* [Your task]: The output is a word-for-word repeat of the listing below, free of images.

* [Dataset]:
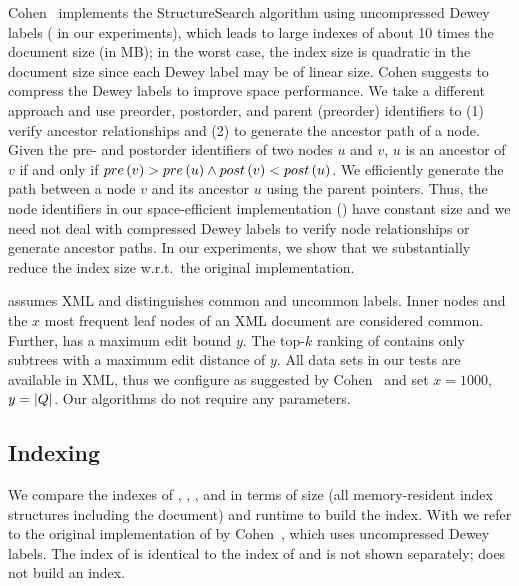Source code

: Cohen~\cite{cohen-sigmod-2013} implements the StructureSearch algorithm using uncompressed Dewey labels (\structureplainshort{} in our experiments), which leads to large indexes of about 10 times the document size (in MB); in the worst case, the index size is quadratic in the document size since each Dewey label may be of linear size. Cohen suggests to compress the Dewey labels to improve space performance. We take a different approach and use preorder, postorder, and parent (preorder) identifiers to (1) verify ancestor relationships and (2) to generate the ancestor path of a node. Given the pre- and postorder identifiers of two nodes $u$ and $v$, $u$ is an ancestor of $v$ if and only if $pre \left( v \right) > pre \left( u \right) \land post \left( v \right) < post \left( u \right)$. We efficiently generate the path between a node $v$ and its ancestor $u$ using the parent pointers. Thus, the node identifiers in our space-efficient implementation (\structuresearchshort) have constant size and we need not deal with compressed Dewey labels to verify node relationships or generate ancestor paths. In our experiments, we show that we substantially reduce the index size w.r.t.\ the original implementation.

\structuresearchshort{} assumes XML and distinguishes common and uncommon labels. Inner nodes and the $x$ most frequent leaf nodes of an XML document are considered common. Further, \structuresearchshort{} has a maximum edit bound $y$. The top-$k$ ranking of \structuresearchshort{} contains only subtrees with a maximum edit distance of $y$. All data sets in our tests are available in XML, thus we configure \structuresearchshort{} as suggested by Cohen~\cite{cohen-sigmod-2013} and set $x = 1000$, $y = \left| Q \right|$. Our algorithms do not require any parameters.

\subsection{Indexing}
\label{subsec:empirical-evaluation-indexing}

We compare the indexes of \structuresearchshort{}, \coneshort{},
\shinconeshort{}, and \shinconedynshort{} in terms of size (all memory-resident index structures including the document) and runtime to build the index. With \structureplainshort{} we refer to the original implementation of \structuresearchshort{} by Cohen~\cite{cohen-sigmod-2013}, which uses uncompressed Dewey labels. The index of \lowerboundmergeshort{} is identical to the index of \coneshort{} and is not shown separately; \tasmpostordershort{} does not build an index.

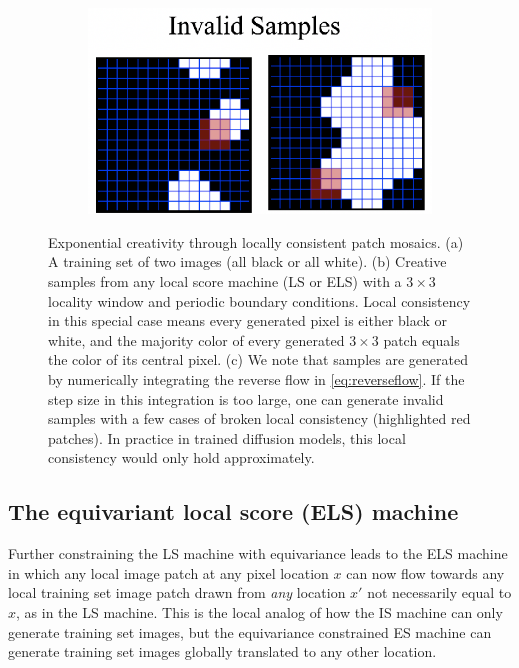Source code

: \documentclass{article}
\theoremstyle{plain}
\theoremstyle{definition}
\theoremstyle{remark}
\begin{document}
\begin{figure}[t]
\begin{subfigure}[b]{0.2\linewidth}
    \includegraphics[width=\linewidth,valign=b]{wf3.png}
    \caption{}
    \label{fig:exceptional_pointsc}
    \end{subfigure}

        
    \vspace{-1em}
    \caption{Exponential creativity through locally consistent patch mosaics. (a) A training set of two images (all black or all white). (b) Creative samples from any local score machine (LS or ELS) with a $3\times3$ locality window and periodic boundary conditions. Local consistency in this special case means every generated pixel is either black or white, and the majority color of every generated $3\times3$ patch equals the color of its central pixel. (c) We note that samples are generated by numerically integrating the reverse flow in \eqref{eq:reverseflow}. If the step size in this integration is too large, one can generate invalid samples with a few cases of broken local consistency (highlighted red patches). In practice in trained diffusion models, this local consistency would only hold approximately.}
    \label{fig:exceptional_points} %
\end{figure}
\subsection{The equivariant local score (ELS) machine}

Further constraining the LS machine with equivariance leads to the ELS machine in which any local image patch at any pixel location $x$ can now flow towards any local training set image patch drawn from {\it any} location $x'$ not necessarily equal to $x$, as in the LS machine. This is the local analog of how the IS machine can only generate training set images, but the equivariance constrained ES machine can generate training set images globally translated to any other location.  
\end{document}
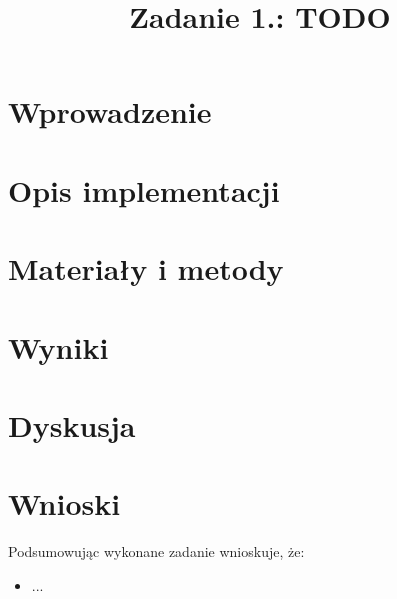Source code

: \documentclass{classrep}
\author{%
    \studentinfo[216806@edu.p.lodz.pl]{Kamil Kowalewski TODO}{216806}
}
\title{Zadanie 1.: TODO}
\begin{document}
    \maketitle
    \thispagestyle{fancyplain}

    \section{Wprowadzenie} {

    }

    \section{Opis implementacji} {

    }

    \section{Materiały i metody} {

    }

    \section{Wyniki} {

    }

    \section{Dyskusja} {

    }

    \section{Wnioski} {
        Podsumowując wykonane zadanie wnioskuje, że:
        \begin{itemize}
            \item ...

        \end{itemize}
    }

    \begin{thebibliography}{0}
    \end{thebibliography}
\end{document}
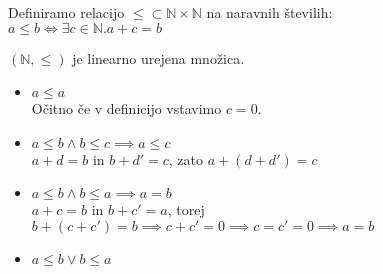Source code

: \begin{definicija}
    Definiramo relacijo $\leq \subset \mathbb{N} \times \mathbb{N}$ na naravnih številih: \\
    $a \leq b \iff \exists c \in \mathbb{N}. a + c = b$
\end{definicija}

\begin{trditev}
    $(\mathbb{N}, \leq)$ je linearno urejena množica.
\end{trditev}
\begin{dokaz}
    \begin{itemize}
        \item $a \leq a$ \\
        Očitno če v definicijo vstavimo $c = 0$.
        \item $a \leq b \wedge b \leq c \implies a \leq c$ \\
        $a + d = b$ in $b + d' = c$, zato $a + (d + d') = c$
        \item $a \leq b \wedge b \leq a \implies a = b$ \\
        $a + c = b$ in $b + c' = a$, torej $b + (c + c') = b \implies c + c' = 0 \implies c = c' = 0 \implies a = b$
        \item $a \leq b \vee b \leq a$ \\

    \end{itemize}
\end{dokaz}


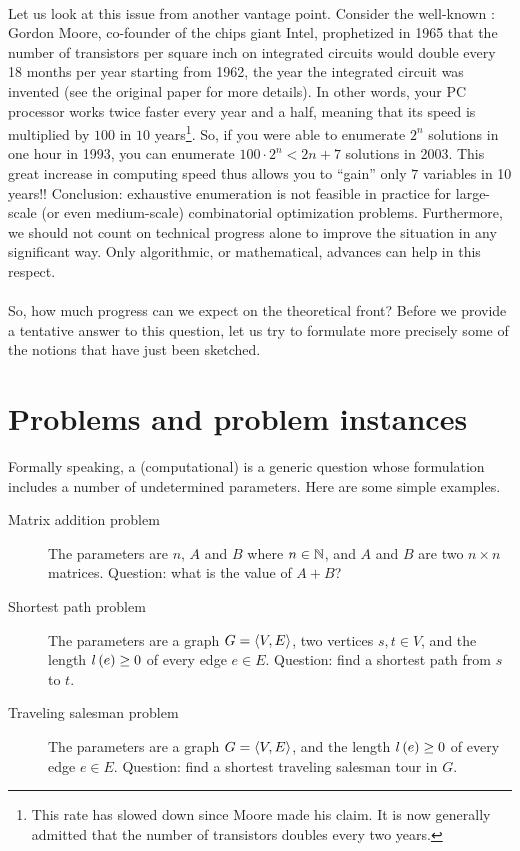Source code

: \paragraph{}
Let us look at this issue from another vantage point. Consider the well-known : Gordon Moore, co-founder of the chips giant Intel, prophetized in 1965 that the number of transistors per square inch on integrated circuits would double every 18 months per year starting from 1962, the year the integrated circuit was invented (see the original paper for more details). In other words, your PC processor works twice faster every year and a half, meaning that its speed is multiplied by $100$ in $10$ years\footnote{This rate has slowed down since Moore made his claim. It is now generally admitted that the number of transistors doubles every two years.}. So, if you were able to enumerate $2^n$ solutions in one hour in 1993, you can enumerate $100\cdot2^n<2{n+7}$ solutions in 2003. This great increase in computing speed thus allows you to ``gain'' only $7$ variables in 10 years!! Conclusion: exhaustive enumeration is not feasible in practice for large-scale (or even medium-scale) combinatorial optimization problems. Furthermore, we should not count on technical progress alone to improve the situation in any significant way. Only algorithmic, or mathematical, advances can help in this respect.

\paragraph{}
So, how much progress can we expect on the theoretical front? Before we provide a tentative answer to this question, let us try to formulate more precisely some of the notions that have just been sketched.

\section{Problems and problem instances}
Formally speaking, a (computational)  is a generic question whose formulation includes a number of undetermined parameters. Here are some simple examples.

\begin{description}
 \item[Matrix addition problem] The parameters are $n$, $A$ and $B$ where $n\in\mathbb{N}$, and $A$ and $B$ are two $n\times n$ matrices. Question: what is the value of $A+B$?
 \item[Shortest path problem] The parameters are a graph $G=\left\langle V,E \right\rangle$, two vertices $s,t\in V$, and the length $l\left( e \right)\geq 0$ of every edge $e\in E$. Question: find a shortest path from $s$ to $t$.
 \item[Traveling salesman problem] The parameters are a graph $G=\left\langle V,E \right\rangle$, and the length $l\left( e \right)\geq 0$ of every edge $e\in E$. Question: find a shortest traveling salesman tour in $G$.
\end{description}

* [Exercise result]:
Source code

: Cohen~\cite{cohen-sigmod-2013} implements the StructureSearch algorithm using uncompressed Dewey labels (\structureplainshort{} in our experiments), which leads to large indexes of about 10 times the document size (in MB); in the worst case, the index size is quadratic in the document size since each Dewey label may be of linear size. Cohen suggests to compress the Dewey labels to improve space performance. We take a different approach and use preorder, postorder, and parent (preorder) identifiers to (1) verify ancestor relationships and (2) to generate the ancestor path of a node. Given the pre- and postorder identifiers of two nodes $u$ and $v$, $u$ is an ancestor of $v$ if and only if $pre \left( v \right) > pre \left( u \right) \land post \left( v \right) < post \left( u \right)$. We efficiently generate the path between a node $v$ and its ancestor $u$ using the parent pointers. Thus, the node identifiers in our space-efficient implementation (\structuresearchshort) have constant size and we need not deal with compressed Dewey labels to verify node relationships or generate ancestor paths. In our experiments, we show that we substantially reduce the index size w.r.t.\ the original implementation.

\structuresearchshort{} assumes XML and distinguishes common and uncommon labels. Inner nodes and the $x$ most frequent leaf nodes of an XML document are considered common. Further, \structuresearchshort{} has a maximum edit bound $y$. The top-$k$ ranking of \structuresearchshort{} contains only subtrees with a maximum edit distance of $y$. All data sets in our tests are available in XML, thus we configure \structuresearchshort{} as suggested by Cohen~\cite{cohen-sigmod-2013} and set $x = 1000$, $y = \left| Q \right|$. Our algorithms do not require any parameters.

\subsection{Indexing}
\label{subsec:empirical-evaluation-indexing}

We compare the indexes of \structuresearchshort{}, \coneshort{},
\shinconeshort{}, and \shinconedynshort{} in terms of size (all memory-resident index structures including the document) and runtime to build the index. With \structureplainshort{} we refer to the original implementation of \structuresearchshort{} by Cohen~\cite{cohen-sigmod-2013}, which uses uncompressed Dewey labels. The index of \lowerboundmergeshort{} is identical to the index of \coneshort{} and is not shown separately; \tasmpostordershort{} does not build an index.

Source code

: \documentclass{article}
\theoremstyle{plain}
\theoremstyle{definition}
\theoremstyle{remark}
\begin{document}
\begin{figure}[t]
\begin{subfigure}[b]{0.2\linewidth}
    \includegraphics[width=\linewidth,valign=b]{wf3.png}
    \caption{}
    \label{fig:exceptional_pointsc}
    \end{subfigure}

        
    \vspace{-1em}
    \caption{Exponential creativity through locally consistent patch mosaics. (a) A training set of two images (all black or all white). (b) Creative samples from any local score machine (LS or ELS) with a $3\times3$ locality window and periodic boundary conditions. Local consistency in this special case means every generated pixel is either black or white, and the majority color of every generated $3\times3$ patch equals the color of its central pixel. (c) We note that samples are generated by numerically integrating the reverse flow in \eqref{eq:reverseflow}. If the step size in this integration is too large, one can generate invalid samples with a few cases of broken local consistency (highlighted red patches). In practice in trained diffusion models, this local consistency would only hold approximately.}
    \label{fig:exceptional_points} %
\end{figure}
\subsection{The equivariant local score (ELS) machine}

Further constraining the LS machine with equivariance leads to the ELS machine in which any local image patch at any pixel location $x$ can now flow towards any local training set image patch drawn from {\it any} location $x'$ not necessarily equal to $x$, as in the LS machine. This is the local analog of how the IS machine can only generate training set images, but the equivariance constrained ES machine can generate training set images globally translated to any other location.  
\end{document}
Source code

: \documentclass{classrep}
\author{%
    \studentinfo[216806@edu.p.lodz.pl]{Kamil Kowalewski TODO}{216806}
}
\title{Zadanie 1.: TODO}
\begin{document}
    \maketitle
    \thispagestyle{fancyplain}

    \section{Wprowadzenie} {

    }

    \section{Opis implementacji} {

    }

    \section{Materiały i metody} {

    }

    \section{Wyniki} {

    }

    \section{Dyskusja} {

    }

    \section{Wnioski} {
        Podsumowując wykonane zadanie wnioskuje, że:
        \begin{itemize}
            \item ...

        \end{itemize}
    }

    \begin{thebibliography}{0}
    \end{thebibliography}
\end{document}
Source code

: \begin{definicija}
    Definiramo relacijo $\leq \subset \mathbb{N} \times \mathbb{N}$ na naravnih številih: \\
    $a \leq b \iff \exists c \in \mathbb{N}. a + c = b$
\end{definicija}

\begin{trditev}
    $(\mathbb{N}, \leq)$ je linearno urejena množica.
\end{trditev}
\begin{dokaz}
    \begin{itemize}
        \item $a \leq a$ \\
        Očitno če v definicijo vstavimo $c = 0$.
        \item $a \leq b \wedge b \leq c \implies a \leq c$ \\
        $a + d = b$ in $b + d' = c$, zato $a + (d + d') = c$
        \item $a \leq b \wedge b \leq a \implies a = b$ \\
        $a + c = b$ in $b + c' = a$, torej $b + (c + c') = b \implies c + c' = 0 \implies c = c' = 0 \implies a = b$
        \item $a \leq b \vee b \leq a$ \\

    \end{itemize}
\end{dokaz}


Source code

: \paragraph{}
Let us look at this issue from another vantage point. Consider the well-known : Gordon Moore, co-founder of the chips giant Intel, prophetized in 1965 that the number of transistors per square inch on integrated circuits would double every 18 months per year starting from 1962, the year the integrated circuit was invented (see the original paper for more details). In other words, your PC processor works twice faster every year and a half, meaning that its speed is multiplied by $100$ in $10$ years\footnote{This rate has slowed down since Moore made his claim. It is now generally admitted that the number of transistors doubles every two years.}. So, if you were able to enumerate $2^n$ solutions in one hour in 1993, you can enumerate $100\cdot2^n<2{n+7}$ solutions in 2003. This great increase in computing speed thus allows you to ``gain'' only $7$ variables in 10 years!! Conclusion: exhaustive enumeration is not feasible in practice for large-scale (or even medium-scale) combinatorial optimization problems. Furthermore, we should not count on technical progress alone to improve the situation in any significant way. Only algorithmic, or mathematical, advances can help in this respect.

\paragraph{}
So, how much progress can we expect on the theoretical front? Before we provide a tentative answer to this question, let us try to formulate more precisely some of the notions that have just been sketched.

\section{Problems and problem instances}
Formally speaking, a (computational)  is a generic question whose formulation includes a number of undetermined parameters. Here are some simple examples.

\begin{description}
 \item[Matrix addition problem] The parameters are $n$, $A$ and $B$ where $n\in\mathbb{N}$, and $A$ and $B$ are two $n\times n$ matrices. Question: what is the value of $A+B$?
 \item[Shortest path problem] The parameters are a graph $G=\left\langle V,E \right\rangle$, two vertices $s,t\in V$, and the length $l\left( e \right)\geq 0$ of every edge $e\in E$. Question: find a shortest path from $s$ to $t$.
 \item[Traveling salesman problem] The parameters are a graph $G=\left\langle V,E \right\rangle$, and the length $l\left( e \right)\geq 0$ of every edge $e\in E$. Question: find a shortest traveling salesman tour in $G$.
\end{description}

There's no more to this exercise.